Problem statement:
Lines outside the range are not wanted. Give again exactly the lines between the line holding "### Restore Key Backup" and the line holding "Hybrid (Electronic +", inclusive, from the listing below.

┌──

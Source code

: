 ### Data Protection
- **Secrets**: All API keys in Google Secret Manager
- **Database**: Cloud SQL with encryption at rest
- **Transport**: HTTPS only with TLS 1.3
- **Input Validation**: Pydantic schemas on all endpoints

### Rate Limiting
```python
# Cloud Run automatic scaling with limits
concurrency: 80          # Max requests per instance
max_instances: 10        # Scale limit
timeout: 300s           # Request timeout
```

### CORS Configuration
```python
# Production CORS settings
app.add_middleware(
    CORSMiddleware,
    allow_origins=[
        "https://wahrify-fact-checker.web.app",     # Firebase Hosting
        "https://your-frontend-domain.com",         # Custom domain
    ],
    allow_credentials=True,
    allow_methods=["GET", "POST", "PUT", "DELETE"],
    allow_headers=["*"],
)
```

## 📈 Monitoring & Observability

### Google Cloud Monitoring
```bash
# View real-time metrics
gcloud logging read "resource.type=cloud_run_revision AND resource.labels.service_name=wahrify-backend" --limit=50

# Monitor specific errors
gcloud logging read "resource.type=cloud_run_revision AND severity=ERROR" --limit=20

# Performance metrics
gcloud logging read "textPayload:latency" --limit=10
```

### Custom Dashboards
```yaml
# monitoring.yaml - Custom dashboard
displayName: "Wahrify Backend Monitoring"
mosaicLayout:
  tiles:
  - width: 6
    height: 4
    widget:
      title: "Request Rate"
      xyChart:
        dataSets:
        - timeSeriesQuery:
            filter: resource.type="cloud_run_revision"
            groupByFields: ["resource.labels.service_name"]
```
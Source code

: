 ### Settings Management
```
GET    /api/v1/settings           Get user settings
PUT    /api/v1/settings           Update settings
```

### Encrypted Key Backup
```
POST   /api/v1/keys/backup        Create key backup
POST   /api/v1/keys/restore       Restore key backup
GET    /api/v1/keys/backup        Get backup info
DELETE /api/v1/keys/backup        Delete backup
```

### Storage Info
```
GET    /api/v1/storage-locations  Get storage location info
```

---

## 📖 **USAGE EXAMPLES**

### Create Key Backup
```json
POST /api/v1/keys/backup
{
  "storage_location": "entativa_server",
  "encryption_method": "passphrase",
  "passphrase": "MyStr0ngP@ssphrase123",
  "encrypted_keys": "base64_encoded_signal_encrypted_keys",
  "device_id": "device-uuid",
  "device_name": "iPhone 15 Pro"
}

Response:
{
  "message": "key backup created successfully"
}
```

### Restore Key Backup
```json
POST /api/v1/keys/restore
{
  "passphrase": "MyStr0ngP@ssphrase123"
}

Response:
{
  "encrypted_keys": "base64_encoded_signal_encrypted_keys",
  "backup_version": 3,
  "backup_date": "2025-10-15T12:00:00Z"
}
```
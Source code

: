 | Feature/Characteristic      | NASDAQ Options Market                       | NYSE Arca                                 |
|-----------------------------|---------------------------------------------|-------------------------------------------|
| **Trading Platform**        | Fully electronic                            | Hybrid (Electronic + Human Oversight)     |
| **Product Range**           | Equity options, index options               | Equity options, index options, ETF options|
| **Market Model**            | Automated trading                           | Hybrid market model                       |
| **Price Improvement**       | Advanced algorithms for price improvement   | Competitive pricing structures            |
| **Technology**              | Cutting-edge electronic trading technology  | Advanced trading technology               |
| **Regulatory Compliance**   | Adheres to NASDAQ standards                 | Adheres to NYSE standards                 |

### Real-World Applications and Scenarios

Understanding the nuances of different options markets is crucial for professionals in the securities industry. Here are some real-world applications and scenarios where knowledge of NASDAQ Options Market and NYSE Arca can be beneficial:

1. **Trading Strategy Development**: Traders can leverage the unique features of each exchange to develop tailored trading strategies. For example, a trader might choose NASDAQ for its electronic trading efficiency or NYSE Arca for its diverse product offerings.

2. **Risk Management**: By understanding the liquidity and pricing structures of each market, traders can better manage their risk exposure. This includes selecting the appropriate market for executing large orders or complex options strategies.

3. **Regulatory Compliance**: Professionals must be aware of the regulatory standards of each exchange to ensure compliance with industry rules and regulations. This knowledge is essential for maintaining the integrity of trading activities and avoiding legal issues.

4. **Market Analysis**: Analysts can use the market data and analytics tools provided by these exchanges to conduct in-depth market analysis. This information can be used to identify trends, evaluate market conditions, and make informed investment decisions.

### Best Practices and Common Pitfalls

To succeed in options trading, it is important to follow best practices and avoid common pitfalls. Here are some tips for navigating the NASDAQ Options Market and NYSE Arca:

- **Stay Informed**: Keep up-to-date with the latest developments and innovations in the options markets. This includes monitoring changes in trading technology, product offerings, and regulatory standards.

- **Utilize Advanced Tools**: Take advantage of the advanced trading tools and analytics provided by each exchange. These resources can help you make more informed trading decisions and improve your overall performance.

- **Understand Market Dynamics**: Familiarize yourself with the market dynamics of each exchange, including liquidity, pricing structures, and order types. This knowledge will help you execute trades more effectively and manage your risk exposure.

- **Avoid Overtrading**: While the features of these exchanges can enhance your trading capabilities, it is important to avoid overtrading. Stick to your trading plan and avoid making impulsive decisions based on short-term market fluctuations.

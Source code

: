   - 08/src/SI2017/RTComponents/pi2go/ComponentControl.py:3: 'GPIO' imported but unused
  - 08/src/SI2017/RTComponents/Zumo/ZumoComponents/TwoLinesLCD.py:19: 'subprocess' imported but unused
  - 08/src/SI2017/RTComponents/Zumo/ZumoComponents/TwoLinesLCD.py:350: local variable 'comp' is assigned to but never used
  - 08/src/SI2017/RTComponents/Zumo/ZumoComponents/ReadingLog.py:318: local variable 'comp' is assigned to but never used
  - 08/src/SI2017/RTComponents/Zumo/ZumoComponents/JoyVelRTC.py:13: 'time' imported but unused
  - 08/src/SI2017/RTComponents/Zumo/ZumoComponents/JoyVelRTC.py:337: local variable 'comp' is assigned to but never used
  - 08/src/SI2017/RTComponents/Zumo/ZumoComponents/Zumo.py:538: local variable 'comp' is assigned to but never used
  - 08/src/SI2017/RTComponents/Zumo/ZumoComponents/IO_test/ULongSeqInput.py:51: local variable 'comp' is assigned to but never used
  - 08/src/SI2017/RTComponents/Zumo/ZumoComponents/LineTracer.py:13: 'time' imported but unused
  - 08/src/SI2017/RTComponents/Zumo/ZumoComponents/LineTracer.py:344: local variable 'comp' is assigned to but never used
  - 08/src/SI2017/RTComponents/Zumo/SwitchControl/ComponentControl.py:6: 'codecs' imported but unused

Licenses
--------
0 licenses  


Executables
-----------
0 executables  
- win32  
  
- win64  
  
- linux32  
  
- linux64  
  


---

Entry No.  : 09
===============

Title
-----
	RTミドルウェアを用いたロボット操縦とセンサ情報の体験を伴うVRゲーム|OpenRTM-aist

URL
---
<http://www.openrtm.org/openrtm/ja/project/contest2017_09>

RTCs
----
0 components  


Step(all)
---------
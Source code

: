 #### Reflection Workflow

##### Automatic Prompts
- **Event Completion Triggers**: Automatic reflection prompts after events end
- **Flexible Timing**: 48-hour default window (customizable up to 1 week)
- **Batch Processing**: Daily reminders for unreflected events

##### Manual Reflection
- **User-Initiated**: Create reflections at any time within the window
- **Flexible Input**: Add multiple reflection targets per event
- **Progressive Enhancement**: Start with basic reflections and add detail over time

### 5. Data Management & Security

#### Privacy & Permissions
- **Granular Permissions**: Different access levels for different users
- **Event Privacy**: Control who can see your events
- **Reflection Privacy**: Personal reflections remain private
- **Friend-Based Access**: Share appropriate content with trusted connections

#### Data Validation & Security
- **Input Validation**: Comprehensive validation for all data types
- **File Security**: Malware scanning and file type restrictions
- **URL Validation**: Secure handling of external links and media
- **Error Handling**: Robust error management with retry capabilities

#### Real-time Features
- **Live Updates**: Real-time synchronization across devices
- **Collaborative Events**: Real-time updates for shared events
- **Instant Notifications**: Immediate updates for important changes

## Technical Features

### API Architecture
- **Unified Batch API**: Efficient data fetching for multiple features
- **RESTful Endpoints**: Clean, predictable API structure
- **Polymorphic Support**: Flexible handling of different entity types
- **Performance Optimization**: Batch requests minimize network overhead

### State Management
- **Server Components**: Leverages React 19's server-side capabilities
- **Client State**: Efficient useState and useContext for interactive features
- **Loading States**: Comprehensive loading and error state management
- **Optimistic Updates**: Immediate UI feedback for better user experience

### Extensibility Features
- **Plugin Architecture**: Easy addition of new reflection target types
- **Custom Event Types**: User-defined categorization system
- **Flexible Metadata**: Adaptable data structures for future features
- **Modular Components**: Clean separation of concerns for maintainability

└──

Response box:
### Restore Key Backup
```json
POST /api/v1/keys/restore
{
  "passphrase": "MyStr0ngP@ssphrase123"
}

Response:
{
  "encrypted_keys": "base64_encoded_signal_encrypted_keys",
  "backup_version": 3,
  "backup_date": "2025-10-15T12:00:00Z"
}
```
Source code

: | Feature/Characteristic      | NASDAQ Options Market                       | NYSE Arca                                 |
|-----------------------------|---------------------------------------------|-------------------------------------------|
| **Trading Platform**        | Fully electronic                            | Hybrid (Electronic + Human Oversight)     |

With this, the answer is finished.